Over the years, there have been efforts to improve information technology (IT) operations, most critically, its relationship with the business and its role in the vision and strategy of the organization (Radeke, 2010). This has led to improvement in the processes and activities in the computing environment of many organizations. According to Kang et al. (2009, p. 3275), using an Enterprise Architecture (EA), enterprises can manage strategies, flexible processes, and supportive resources systematically and can maintain their relations such as: relations between business strategies and execution processes, relations between execution processes and supportive enterprise resources, and so on. Despite these efforts, some organizations still find it difficult to realize the full potential of their IT investments and others are considered woeful. Unfortunately, none of these efforts seem to have solved the problems of how to ensure that the organization’s goals are properly met, and that the best value is achieved from investments in new information technology infrastructure (Kilpeläinen, 2007).

EA is a technical mechanism which defines the role of the business, information, technical and application architectures that best enable the business needs of the enterprise, and it provides the migration plan which moves the enterprise from the current to the future architecture. This definition is provided to guide the study. This definition is buttress by many studies such Harmon (2009) who argued that architecture is becoming the prime representation of the enterprise. It is being used more and more as the basis for determining enhancement requirements and rationalizing investments in capability development.

In the last decade, EA has become a popular topic of debate and discussion in recent years, primarily in the IT industry but also elsewhere (Ross et al., 2006). Despite the interest, it is very difficult to find an organization that has successfully designed, developed, implemented and institutionalized the EA concept. In some organizations, EA has been well developed as a blueprint but was never implemented (Armour, et al., 2007), while other organizations experienced challenges during implementation (Iyamu, 2010). In a similar study, Zachman (1987, p. 281) points out that “Many organizations face complex and unwielding challenges in assessing and articulating the components required in the implementation of EA in their organizations”. Institutionalization of EA has not been a smooth process. This is attributed to the importance attached to the subject.

In this study, institutionalization is the process where a practice is assimilated into the norm. It is not easily disassociated, dismantled or re-designed. Callon (1991) refers to institutionalization as the degree of irreversibility, which depends on

  • 1.

    The extent to which it is subsequently impossible to go back to a point where that translation was only one amongst others, and

  • 2.

    The extent to which it shapes and determines subsequent translations.

The general expectation is that the EA is a promising means of reducing the development cycle time and cost, thus improving quality, and leveraging existing efforts by constructing and applying multi-use and reuse of assets such as patterns, components, and frameworks. The study explored whether, in practice, there is conspiracy which makes EA difficult to be delivered more successfully than one is led to believe by debates and discussions (Yin, 2003).

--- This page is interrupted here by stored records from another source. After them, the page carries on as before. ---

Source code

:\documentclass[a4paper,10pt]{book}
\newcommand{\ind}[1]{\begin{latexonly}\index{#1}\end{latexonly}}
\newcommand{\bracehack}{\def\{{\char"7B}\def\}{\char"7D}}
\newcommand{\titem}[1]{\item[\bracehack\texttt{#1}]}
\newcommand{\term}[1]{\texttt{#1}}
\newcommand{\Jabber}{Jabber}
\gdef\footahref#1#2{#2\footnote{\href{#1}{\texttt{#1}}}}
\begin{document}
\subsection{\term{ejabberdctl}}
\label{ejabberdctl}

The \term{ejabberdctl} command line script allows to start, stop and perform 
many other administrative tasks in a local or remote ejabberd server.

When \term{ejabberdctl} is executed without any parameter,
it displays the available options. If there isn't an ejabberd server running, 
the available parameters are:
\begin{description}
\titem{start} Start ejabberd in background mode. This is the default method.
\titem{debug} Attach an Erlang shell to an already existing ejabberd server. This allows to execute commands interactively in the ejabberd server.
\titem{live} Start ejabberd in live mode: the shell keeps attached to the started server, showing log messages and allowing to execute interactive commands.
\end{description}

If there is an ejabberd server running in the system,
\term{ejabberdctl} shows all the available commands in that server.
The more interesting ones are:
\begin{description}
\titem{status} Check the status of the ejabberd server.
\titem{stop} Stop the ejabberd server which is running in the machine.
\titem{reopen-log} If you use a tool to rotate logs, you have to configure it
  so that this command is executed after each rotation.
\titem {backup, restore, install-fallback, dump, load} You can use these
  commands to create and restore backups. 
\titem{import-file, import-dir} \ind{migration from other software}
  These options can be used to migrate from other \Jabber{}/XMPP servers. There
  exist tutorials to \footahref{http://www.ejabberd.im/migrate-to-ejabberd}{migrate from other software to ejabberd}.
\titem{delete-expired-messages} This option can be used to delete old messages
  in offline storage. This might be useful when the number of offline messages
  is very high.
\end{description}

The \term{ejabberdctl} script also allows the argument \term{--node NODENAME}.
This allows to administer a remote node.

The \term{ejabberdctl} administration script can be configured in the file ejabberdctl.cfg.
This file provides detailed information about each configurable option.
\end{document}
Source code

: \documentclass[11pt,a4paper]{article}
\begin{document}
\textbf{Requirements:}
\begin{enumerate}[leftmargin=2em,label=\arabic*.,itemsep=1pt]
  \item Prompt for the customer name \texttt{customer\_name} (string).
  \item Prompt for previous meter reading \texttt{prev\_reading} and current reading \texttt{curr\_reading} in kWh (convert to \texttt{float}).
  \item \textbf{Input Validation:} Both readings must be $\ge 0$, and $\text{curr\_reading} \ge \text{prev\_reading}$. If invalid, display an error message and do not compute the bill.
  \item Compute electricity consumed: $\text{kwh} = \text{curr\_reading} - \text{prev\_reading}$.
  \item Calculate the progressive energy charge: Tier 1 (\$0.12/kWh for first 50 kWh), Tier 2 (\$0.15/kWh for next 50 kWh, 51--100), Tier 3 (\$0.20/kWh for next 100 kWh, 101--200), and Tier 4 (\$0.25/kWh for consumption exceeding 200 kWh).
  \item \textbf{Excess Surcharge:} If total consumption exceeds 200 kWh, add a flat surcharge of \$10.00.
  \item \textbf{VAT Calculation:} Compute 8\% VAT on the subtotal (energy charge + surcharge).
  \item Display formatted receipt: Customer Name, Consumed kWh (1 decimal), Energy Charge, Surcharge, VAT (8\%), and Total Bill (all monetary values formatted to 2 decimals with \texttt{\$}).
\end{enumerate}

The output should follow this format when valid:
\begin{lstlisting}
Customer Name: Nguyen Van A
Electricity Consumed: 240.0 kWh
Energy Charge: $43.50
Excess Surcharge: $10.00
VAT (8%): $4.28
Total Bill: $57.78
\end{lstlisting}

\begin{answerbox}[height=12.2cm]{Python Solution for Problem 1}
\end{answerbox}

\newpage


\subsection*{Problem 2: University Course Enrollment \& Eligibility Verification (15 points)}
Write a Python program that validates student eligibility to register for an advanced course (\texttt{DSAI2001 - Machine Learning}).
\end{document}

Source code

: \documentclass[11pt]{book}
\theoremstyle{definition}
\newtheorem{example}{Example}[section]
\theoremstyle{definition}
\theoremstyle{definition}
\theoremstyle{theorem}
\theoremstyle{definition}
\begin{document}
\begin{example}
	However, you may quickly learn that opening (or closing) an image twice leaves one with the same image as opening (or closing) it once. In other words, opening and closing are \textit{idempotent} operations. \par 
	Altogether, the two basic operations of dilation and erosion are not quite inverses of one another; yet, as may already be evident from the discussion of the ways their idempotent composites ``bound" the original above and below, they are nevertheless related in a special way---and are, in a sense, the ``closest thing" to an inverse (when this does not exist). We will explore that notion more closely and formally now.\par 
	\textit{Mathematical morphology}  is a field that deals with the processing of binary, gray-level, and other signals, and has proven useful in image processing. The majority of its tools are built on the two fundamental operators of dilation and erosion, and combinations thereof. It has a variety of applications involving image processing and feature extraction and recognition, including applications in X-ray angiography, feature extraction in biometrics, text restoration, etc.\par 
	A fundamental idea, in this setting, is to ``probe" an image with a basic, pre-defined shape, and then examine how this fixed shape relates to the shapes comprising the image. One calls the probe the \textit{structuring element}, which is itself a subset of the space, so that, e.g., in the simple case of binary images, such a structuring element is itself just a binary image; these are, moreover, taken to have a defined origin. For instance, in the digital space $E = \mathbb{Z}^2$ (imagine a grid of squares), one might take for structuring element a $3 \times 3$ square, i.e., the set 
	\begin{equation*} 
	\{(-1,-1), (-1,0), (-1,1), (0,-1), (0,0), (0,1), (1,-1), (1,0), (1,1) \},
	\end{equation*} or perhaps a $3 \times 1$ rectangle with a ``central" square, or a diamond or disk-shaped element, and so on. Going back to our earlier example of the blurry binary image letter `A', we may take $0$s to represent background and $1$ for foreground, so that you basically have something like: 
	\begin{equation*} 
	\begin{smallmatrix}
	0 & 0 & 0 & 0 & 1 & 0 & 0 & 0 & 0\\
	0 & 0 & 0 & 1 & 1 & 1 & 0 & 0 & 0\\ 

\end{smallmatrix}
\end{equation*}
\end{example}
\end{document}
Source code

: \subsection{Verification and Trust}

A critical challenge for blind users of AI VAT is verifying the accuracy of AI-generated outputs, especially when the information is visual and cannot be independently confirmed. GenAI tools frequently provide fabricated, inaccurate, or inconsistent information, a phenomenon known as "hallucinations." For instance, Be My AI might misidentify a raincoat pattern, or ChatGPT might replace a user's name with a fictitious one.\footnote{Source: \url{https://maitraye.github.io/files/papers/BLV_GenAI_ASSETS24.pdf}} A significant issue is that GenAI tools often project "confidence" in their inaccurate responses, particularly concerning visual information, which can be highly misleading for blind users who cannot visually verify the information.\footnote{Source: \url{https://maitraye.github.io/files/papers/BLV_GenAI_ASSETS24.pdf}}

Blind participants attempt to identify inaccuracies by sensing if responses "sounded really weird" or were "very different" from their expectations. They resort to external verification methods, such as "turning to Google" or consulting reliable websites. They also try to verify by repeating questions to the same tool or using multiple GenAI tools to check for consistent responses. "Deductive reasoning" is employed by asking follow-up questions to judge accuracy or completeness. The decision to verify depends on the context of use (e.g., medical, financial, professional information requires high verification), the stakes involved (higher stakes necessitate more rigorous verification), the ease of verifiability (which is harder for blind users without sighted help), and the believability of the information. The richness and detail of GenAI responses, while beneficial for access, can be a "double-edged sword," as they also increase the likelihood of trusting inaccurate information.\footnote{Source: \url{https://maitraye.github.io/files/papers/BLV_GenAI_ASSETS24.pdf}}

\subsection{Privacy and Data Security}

As such, the problematisation, development and implementation of the EA are critical to the success or failure of its institutionalization. The non-technical factors such as people and policy are critical in the development, implementation and practice of the EA in the organisations. The enrolment of employees in the implementation of the EA primarily dictates its competitive advantage particularly in large organizations. EA is fundamental to processes and activities in the computing environment, this including selection of technologies and modelling of business patterns. Some of the challenges in the deployment of the EA include skill-set. According to Burke (2007), not everyone is an architect. Other challenges include the lack of alignment between IT and Business.